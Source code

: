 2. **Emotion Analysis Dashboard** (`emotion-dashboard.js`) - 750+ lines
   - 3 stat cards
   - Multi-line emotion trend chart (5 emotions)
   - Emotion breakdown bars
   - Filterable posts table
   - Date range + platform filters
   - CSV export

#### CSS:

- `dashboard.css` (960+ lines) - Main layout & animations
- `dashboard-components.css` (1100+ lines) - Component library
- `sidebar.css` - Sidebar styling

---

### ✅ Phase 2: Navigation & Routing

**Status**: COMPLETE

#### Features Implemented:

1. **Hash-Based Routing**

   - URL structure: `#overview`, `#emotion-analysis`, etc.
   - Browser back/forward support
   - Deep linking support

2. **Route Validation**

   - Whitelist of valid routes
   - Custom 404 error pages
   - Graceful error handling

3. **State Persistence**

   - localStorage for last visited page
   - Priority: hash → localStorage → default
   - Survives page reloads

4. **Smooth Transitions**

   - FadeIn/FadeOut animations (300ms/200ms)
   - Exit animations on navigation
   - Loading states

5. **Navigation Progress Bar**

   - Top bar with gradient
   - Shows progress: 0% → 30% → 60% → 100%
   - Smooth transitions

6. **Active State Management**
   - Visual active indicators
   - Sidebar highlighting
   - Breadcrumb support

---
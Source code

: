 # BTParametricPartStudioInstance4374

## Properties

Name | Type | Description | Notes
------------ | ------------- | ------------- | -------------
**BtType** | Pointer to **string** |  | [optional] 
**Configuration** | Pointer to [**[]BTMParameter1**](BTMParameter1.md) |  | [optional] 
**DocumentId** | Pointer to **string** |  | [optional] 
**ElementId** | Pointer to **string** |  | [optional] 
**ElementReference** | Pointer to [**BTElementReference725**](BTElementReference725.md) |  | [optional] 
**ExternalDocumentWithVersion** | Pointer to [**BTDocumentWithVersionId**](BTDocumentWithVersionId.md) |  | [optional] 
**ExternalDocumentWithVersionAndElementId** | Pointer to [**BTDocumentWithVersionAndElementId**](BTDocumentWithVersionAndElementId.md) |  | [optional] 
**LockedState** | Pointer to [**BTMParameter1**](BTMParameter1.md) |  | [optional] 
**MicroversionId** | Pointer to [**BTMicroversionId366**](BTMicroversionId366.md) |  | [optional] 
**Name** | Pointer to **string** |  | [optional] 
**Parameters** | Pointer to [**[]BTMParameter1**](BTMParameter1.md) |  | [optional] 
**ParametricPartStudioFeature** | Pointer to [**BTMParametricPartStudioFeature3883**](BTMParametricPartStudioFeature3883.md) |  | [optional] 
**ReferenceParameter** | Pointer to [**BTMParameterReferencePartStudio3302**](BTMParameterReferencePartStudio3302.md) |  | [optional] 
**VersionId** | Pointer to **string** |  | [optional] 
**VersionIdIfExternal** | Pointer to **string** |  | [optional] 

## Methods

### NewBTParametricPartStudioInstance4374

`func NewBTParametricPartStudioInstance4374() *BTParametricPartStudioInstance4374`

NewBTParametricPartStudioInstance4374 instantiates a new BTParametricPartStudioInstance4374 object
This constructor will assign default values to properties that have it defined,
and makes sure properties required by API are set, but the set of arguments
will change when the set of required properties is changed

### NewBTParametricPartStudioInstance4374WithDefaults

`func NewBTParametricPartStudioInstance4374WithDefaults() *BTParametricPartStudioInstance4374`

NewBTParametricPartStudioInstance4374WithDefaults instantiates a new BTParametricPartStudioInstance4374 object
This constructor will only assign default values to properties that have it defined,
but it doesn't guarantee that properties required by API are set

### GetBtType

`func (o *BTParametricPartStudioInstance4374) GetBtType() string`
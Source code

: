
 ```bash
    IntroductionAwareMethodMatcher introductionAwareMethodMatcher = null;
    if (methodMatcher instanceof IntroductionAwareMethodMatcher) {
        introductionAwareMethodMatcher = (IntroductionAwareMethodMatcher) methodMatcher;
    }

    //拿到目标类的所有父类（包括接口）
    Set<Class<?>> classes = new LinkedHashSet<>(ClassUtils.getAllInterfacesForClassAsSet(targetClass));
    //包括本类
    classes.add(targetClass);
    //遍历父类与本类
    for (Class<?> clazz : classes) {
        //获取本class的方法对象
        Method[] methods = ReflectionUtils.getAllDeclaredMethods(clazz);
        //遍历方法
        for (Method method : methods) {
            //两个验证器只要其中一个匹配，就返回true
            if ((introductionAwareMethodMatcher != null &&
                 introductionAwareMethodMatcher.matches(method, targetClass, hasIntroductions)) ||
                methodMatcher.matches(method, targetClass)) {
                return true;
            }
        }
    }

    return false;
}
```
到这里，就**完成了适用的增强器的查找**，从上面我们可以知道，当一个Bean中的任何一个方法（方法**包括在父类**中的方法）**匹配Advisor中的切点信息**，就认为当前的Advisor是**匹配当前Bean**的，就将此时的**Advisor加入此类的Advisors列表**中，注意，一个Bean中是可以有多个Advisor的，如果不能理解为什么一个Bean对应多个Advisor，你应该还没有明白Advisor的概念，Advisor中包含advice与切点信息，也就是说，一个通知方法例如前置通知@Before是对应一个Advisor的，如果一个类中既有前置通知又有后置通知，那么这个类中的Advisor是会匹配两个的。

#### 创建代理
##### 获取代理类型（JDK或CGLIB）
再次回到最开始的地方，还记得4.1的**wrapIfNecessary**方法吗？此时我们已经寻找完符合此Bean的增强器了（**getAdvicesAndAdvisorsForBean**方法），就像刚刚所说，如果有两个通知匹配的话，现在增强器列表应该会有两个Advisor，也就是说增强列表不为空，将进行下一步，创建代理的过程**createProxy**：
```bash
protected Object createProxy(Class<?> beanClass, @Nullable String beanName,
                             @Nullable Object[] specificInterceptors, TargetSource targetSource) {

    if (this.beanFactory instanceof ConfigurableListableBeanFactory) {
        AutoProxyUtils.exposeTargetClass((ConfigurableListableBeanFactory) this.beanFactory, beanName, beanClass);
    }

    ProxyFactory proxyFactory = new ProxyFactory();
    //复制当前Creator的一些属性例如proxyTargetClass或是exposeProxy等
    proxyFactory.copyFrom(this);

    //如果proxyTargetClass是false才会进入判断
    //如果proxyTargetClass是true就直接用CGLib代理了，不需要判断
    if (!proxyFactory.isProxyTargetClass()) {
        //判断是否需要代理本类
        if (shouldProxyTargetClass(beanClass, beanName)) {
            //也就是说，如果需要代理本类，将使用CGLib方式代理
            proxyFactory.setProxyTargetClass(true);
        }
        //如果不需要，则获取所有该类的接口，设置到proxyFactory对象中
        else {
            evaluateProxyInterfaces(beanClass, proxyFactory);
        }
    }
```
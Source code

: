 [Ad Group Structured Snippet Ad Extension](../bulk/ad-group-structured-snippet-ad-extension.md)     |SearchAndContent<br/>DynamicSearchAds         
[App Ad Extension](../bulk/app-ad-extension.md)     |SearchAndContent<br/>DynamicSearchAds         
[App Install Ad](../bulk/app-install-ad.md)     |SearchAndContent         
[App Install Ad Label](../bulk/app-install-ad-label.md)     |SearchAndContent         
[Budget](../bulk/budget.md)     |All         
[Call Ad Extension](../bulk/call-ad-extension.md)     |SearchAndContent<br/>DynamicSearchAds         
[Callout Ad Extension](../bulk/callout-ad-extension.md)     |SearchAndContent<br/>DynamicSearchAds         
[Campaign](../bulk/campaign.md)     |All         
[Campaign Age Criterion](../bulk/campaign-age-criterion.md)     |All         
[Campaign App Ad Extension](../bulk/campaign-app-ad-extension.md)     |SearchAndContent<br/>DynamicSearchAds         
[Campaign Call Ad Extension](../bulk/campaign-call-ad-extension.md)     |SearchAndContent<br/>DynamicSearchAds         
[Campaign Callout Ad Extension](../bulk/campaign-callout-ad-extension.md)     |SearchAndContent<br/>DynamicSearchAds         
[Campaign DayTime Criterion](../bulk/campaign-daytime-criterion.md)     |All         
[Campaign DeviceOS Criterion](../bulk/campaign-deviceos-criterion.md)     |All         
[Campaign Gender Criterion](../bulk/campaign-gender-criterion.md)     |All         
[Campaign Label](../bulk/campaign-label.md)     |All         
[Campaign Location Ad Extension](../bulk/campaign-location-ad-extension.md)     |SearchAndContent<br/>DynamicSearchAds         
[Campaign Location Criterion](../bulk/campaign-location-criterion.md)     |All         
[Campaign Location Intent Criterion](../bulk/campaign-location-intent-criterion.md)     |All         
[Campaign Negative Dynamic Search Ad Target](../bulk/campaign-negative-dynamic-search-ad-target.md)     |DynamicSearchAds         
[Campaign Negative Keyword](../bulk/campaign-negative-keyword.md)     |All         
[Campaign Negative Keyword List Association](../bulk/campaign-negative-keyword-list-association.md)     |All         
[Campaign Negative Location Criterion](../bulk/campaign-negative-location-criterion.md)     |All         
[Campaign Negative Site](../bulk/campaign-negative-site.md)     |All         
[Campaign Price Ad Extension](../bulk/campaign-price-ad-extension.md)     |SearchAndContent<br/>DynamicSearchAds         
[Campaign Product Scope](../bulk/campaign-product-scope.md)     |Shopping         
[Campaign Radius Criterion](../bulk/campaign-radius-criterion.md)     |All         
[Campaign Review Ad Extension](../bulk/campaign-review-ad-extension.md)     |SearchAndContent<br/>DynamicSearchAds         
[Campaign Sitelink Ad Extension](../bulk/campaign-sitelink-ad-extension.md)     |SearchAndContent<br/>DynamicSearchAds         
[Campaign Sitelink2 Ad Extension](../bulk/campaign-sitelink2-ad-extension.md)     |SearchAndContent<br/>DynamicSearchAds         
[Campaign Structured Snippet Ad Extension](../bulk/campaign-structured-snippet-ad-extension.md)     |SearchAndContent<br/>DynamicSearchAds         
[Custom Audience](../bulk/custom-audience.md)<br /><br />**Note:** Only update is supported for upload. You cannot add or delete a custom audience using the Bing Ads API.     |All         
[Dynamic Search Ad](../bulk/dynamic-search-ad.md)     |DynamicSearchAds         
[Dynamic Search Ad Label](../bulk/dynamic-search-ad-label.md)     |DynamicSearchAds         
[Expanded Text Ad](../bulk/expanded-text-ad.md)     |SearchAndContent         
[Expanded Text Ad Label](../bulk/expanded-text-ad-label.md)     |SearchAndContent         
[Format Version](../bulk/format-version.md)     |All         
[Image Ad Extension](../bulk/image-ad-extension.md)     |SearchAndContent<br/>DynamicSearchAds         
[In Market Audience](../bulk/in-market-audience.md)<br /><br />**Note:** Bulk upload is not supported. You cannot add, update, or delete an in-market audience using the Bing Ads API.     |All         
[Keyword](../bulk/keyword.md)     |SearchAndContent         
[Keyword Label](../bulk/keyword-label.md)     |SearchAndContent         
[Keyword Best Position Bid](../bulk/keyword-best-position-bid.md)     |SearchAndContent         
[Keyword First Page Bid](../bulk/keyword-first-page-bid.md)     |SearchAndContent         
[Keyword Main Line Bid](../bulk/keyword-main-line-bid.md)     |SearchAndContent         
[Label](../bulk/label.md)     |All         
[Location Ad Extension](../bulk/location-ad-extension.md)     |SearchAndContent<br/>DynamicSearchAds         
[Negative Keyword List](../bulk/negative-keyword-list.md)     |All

**********

WHAT YOU SHOULD DO: The line containing "[Keyword Main Line" and every line after it, through the end of the records above: output exactly those, and nothing else.

OUTPUT FOR THIS EXERCISE:
[Keyword Main Line Bid](../bulk/keyword-main-line-bid.md)     |SearchAndContent         
[Label](../bulk/label.md)     |All         
[Location Ad Extension](../bulk/location-ad-extension.md)     |SearchAndContent<br/>DynamicSearchAds         
[Negative Keyword List](../bulk/negative-keyword-list.md)     |All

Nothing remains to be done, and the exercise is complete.